I think the attitude you are showing off here, is worse then most of the pictures posted.  
If you don't like the pictures, you're free to feel so. There's a lot of other people who can appreciate the picture taking, even though they're"bad" photos.

I'm no picture taking exper myself, but I like to share with the rest of the fish keeping community what I keep, and how they look, how they are in their habitat I'm creating, etc... that's what it's about. If you want to see "good" photos, a cichlid forum is -usually- not the place to look for it. I think it's more important to let people share what they have, and no better way to do that then by taking some pictures and sharing those. Even if you take them with your camera phone, who gives a ****


----------



## Tommi (Oct 11, 2006)

You really have been teached well. You should be happy what ever you get, no matter if you like it or not. Im happy to live among honest people how dare to say what they think and not trying to please every single person in the world.

Ill pass this forum from now on for some time, enjoy.


----------



## KoenEeckhoudt (Oct 28, 2007)

Tommi,

You probably don't get my post the way I intended it.

What I mean: it's ok for you to think that the pictures s*ck. But there are other people who are just thrilled to be sharing their wet pets with the rest of us.

I mean that this is not a photography forum... Some guys are specialised in that sort of picture taking, but it takes months/years of practice, and that's somehting that is not given all of us. Some of us just want to share what we keep at home. Be that with sucky pictures, ok then!
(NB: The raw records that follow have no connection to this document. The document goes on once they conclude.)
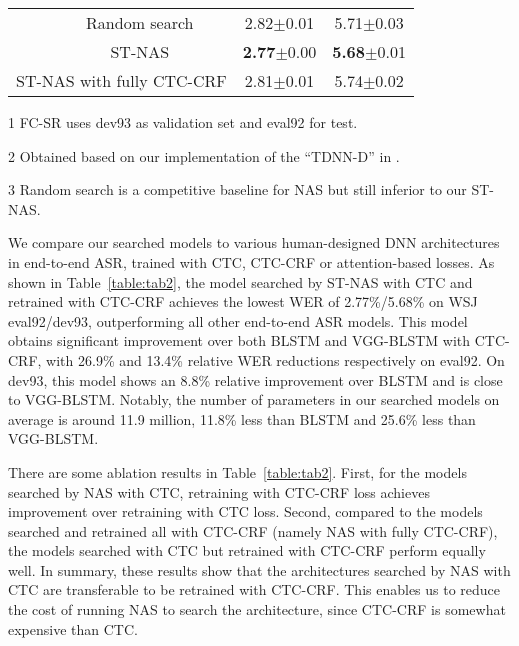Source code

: \documentclass{article}
\newcommand{\tabref}{Table~\ref}
\begin{document}
\begin{table}[t]
{\begin{threeparttable}
\begin{tabular}{cccc}
                ~                                                            & Random search\tnote{3}                 & 2.82$\pm$0.01       & 5.71$\pm$0.03       \\
                ~                                                            & ST-NAS                                 & {\bf 2.77}$\pm$0.00 & {\bf 5.68}$\pm$0.01 \\
                \midrule
                \multicolumn{2}{c}{ST-NAS with fully CTC-CRF}                & 2.81$\pm$0.01                          & 5.74$\pm$0.02                             \\
                \bottomrule
            \end{tabular}
            \begin{tablenotes}
                \footnotesize
                \item[1] FC-SR uses dev93 as validation set and eval92 for test.
                \item[2] Obtained based on our implementation of the ``TDNN-D'' in \cite{peddinti2018low}.
                \item[3] Random search is a competitive baseline for NAS \cite{Li2019Random} but still inferior to our ST-NAS.
            \end{tablenotes}
        \end{threeparttable}}
\end{table}


We compare our searched models to various human-designed DNN architectures in end-to-end ASR, trained with CTC, CTC-CRF or attention-based losses.
As shown in \tabref{table:tab2}, the model searched by ST-NAS with CTC and retrained with CTC-CRF achieves the lowest WER of 2.77\%/5.68\% on WSJ eval92/dev93, outperforming all other end-to-end ASR models.
This model obtains significant improvement over both BLSTM and VGG-BLSTM with CTC-CRF, with 26.9\% and 13.4\% relative WER reductions respectively on eval92.
On dev93, this model shows an 8.8\% relative improvement over BLSTM and is close to VGG-BLSTM.
Notably, the number of parameters in our searched models on average is around 11.9 million, 11.8\% less than BLSTM and 25.6\% less than VGG-BLSTM.

There are some ablation results in \tabref{table:tab2}.
First, for the models searched by NAS with CTC, retraining with CTC-CRF loss achieves improvement over retraining with CTC loss.
Second, compared to the models searched and retrained all with CTC-CRF (namely NAS with fully CTC-CRF), the models searched with CTC but retrained with CTC-CRF perform equally well.
In summary, these results show that the architectures searched by NAS with CTC are transferable to be retrained with CTC-CRF.
This enables us to reduce the cost of running NAS to search the architecture, since CTC-CRF is somewhat expensive than CTC.
\end{document}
I don't get why you are so worked up about this... If you think there's bad pictures, feel free to reply to them, feel free not to reply, feel free to do whatever 

Peace


----------



## DJRansome (Oct 29, 2005)

Tommi, try the fish forums here, we are brutally honest, LOL. :thumb:

What they teach in business regarding effective feedback is three positive observations for every constructive criticism. Otherwise, the recipient might be so put off by the negative that he might leave the hobby rather than feel he's doing well and just needs to tweak something so he can do even better.


----------



## finz (Nov 26, 2002)

First of all,this is NOT a photography critique forum. Photographs may be critiqued if the poster asks for it. Second, if you wish to critique, your posts MUST contain constructive criticism and hopefully, helpful suggestions or you will run the risk of having your post removed. If you do not treat the other board members with respect, you are violating your user rights.


----------



## Skinnydipper (Jul 19, 2008)

As a relatively new member of the forum, I am appreciating very much the attempts made by everyone to display their photos. Some are artwork and some are just pics of fish. Those that desire to achieve the "artwork" stage seem to have the mentorship of some experts here to achieve that level. Some care more about their fish than the pictures and that's certainly great too. To each his own.......and the respect for that is always appreciated in a public forum :thumb:


----------



## Hoosier Tank (May 8, 2007)

Not to mention the fact the the original poster in the thread you had your "rude remarks" removed from wasn't asking for a critique! Your criticism no matter how it was intended (harsh reality) was out of line because he was intentionally showing a bad example of his pics, asking what he could do to prevent it.
He was wanting input how to improve. He actually started with...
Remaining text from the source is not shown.